Accordingly, Plaintiff's claims against the City of New York are dismissed.

III. Plaintiff's Conviction

It is well established that in order to recover damages for an unconstitutional conviction or imprisonment under § 1983, a plaintiff must allege and prove that the conviction or sentence has been invalidated. Tavarez v. Reno, 54 F.3d 109, 110 (2d Cir. 1995) (citing Heck v. Humphrey, 512 U.S. 477 (1994)); see also Montane v. Pettie, No. 10-CV-4404, 2012 WL 1617713, at *3 (E.D.N.Y. May 8, 2012) (dismissing claims for malicious prosecution and speedy trial claims because plaintiff failed to demonstrate that his conviction was invalidated); Davis v. State of New York, No. 90 Civ. 6170, 2003 WL 1787151, at *1 (S.D.N.Y. Apr. 3, 2003) (holding that plaintiff's speedy trial claim was not cognizable under § 1983 because his conviction had not been invalidated).

Here, Plaintiff in essence contends that he was tried and convicted in violation of his Sixth Amendment right to a speedy trial. (Am. Compl. at 2.) Under Heck, for such a claim to be cognizable under § 1983, Plaintiff must have alleged and be capable of proving that "the conviction... has been reversed on direct appeal, expunged by executive order, declared invalid by a state tribunal authorized to make such determination, or called into question by a federal court's issuance of a writ of habeas corpus." 512 U.S. at 487. Plaintiff has not, however, made any such allegation.

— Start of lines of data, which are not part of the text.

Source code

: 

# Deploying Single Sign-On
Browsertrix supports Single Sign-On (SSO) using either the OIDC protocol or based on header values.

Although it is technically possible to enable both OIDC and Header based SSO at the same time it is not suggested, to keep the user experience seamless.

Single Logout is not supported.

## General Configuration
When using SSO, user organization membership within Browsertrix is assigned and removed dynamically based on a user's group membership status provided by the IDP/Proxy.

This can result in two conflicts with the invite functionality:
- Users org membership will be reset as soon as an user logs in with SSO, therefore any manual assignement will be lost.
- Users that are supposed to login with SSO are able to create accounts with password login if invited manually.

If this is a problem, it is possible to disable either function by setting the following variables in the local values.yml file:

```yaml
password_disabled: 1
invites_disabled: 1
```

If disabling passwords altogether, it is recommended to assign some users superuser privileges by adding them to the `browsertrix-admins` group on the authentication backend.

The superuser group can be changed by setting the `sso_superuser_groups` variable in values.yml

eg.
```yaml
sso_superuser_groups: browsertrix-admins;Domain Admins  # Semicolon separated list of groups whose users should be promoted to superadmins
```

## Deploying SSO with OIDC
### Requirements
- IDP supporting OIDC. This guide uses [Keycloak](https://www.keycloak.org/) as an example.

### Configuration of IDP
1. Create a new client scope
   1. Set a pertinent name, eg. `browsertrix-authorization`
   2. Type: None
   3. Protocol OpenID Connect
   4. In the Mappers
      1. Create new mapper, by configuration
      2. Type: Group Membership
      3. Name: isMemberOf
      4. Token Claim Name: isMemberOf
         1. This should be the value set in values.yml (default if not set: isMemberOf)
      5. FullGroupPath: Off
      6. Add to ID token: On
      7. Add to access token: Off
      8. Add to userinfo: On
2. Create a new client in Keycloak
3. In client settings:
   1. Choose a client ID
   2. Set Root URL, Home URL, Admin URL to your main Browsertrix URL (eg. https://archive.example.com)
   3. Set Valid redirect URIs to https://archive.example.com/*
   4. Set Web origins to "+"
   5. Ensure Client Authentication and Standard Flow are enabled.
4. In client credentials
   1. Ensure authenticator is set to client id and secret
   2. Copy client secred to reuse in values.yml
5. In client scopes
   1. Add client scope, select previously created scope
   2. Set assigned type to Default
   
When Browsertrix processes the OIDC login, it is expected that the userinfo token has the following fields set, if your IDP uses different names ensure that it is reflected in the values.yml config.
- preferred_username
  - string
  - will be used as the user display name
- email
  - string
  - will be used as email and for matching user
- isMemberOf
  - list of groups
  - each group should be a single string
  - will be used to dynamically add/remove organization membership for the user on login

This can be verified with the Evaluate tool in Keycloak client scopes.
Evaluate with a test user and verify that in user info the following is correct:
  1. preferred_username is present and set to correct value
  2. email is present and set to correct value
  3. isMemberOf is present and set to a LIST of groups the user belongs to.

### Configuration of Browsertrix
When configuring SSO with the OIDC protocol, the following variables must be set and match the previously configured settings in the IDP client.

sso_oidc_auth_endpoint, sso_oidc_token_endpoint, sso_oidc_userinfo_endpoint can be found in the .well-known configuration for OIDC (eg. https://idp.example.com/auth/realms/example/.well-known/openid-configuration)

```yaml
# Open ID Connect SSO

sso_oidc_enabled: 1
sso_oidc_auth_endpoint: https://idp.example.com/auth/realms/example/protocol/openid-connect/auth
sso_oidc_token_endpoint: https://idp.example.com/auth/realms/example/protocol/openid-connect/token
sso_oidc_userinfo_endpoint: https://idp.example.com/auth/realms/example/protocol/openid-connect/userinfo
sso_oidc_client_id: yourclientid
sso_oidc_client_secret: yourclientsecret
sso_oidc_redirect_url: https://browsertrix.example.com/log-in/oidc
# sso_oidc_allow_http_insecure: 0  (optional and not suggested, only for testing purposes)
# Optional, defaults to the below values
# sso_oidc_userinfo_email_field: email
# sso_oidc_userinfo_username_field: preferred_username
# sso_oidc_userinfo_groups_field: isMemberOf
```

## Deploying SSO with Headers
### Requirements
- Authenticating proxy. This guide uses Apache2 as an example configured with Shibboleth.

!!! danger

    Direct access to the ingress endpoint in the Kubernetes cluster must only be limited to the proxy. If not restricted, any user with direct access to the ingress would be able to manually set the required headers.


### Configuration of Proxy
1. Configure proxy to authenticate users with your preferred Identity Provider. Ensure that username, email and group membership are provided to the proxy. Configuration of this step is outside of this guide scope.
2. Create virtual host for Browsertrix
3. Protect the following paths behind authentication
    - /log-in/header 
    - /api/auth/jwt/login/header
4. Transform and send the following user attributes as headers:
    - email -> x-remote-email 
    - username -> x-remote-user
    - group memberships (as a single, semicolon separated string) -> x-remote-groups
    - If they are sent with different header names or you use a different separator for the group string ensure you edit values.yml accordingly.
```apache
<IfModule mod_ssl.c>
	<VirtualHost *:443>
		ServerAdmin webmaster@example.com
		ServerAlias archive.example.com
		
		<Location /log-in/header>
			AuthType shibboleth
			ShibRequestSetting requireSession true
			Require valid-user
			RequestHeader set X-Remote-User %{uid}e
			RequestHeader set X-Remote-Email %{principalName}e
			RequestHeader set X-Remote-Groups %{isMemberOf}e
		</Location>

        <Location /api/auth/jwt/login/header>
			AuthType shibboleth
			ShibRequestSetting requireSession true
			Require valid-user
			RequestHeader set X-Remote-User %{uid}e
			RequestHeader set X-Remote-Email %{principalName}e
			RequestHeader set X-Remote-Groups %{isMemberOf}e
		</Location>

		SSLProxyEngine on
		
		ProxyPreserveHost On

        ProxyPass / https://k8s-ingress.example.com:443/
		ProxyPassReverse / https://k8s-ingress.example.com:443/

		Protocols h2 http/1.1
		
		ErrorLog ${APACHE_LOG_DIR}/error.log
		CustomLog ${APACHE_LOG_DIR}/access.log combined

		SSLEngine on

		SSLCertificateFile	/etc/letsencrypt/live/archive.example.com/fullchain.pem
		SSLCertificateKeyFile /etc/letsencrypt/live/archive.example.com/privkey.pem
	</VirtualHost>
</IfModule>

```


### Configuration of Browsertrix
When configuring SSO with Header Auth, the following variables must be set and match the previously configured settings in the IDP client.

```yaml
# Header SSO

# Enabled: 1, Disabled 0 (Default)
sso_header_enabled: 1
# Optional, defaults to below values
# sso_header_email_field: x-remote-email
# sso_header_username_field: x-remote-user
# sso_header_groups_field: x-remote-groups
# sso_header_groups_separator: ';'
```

Rather, Plaintiff argues that his conviction should be ruled invalid because the state court improperly allowed the District Attorney to withdraw Plaintiff's case from a grand jury and to submit the case to a second grand jury. (Pl.'s Opp. at 1-2.) This, Plaintiff argues, violated N.Y. C.P.L. § 190.75(3), and consequently the state court lacked jurisdiction under N.Y. C.P.L. § 10.20(2).[4] ( Id. ) In New York, however, "the resubmission of a grand jury charge is a state procedural issue, rather than a jurisdictional issue" and "the proper vehicle to challenge an alleged error in the re-presentation of a case to another grand jury is through direct appeal or on a motion to dismiss" the indictment. Batista v. Walker, No. 94 CIV. 2826, 1995 WL 453299, at *2 (S.D.N.Y. July 31, 1995).5

Plaintiff's argument is therefore ineffective to establish that his conviction should be rendered invalid. Moreover, this court has no power to invalidate Plaintiff's conviction in a § 1983 suit: if ruling in favor of a § 1983 plaintiff "would necessarily imply the invalidity of his conviction or sentence... the complaint must be dismissed unless the plaintiff can demonstrate that the conviction... has already been invalidated." Heck, 512 U.S. at 487 (emphasis added).

Accordingly, even if Plaintiff had pled sufficient facts in his claims against Donovan and the City to survive a Rule 12(b)(6) motion to dismiss, he is barred from recovering damages under § 1983 under Heck v. Humphrey .


For the foregoing reasons, the court dismisses Plaintiff's claims in their entirety for failure to state a claim under Rule 12(b)(6) and denies leave to amend on the grounds that any attempt to amend would be futile. The court certifies pursuant to 28 U.S.C. § 1915(a)(3) that any appeal would not be taken in good faith, and therefore in forma pauperis status is denied for the purpose of any appeal. Coppedge v. United States, 369 U.S. 438, 444-45 (1962). The Clerk of the Court is respectfully directed to enter judgment in favor of Defendants, serve a copy of this Memorandum and Order and Judgment on Plaintiff within two days of the date of this Order, note service on the docket, and close this case.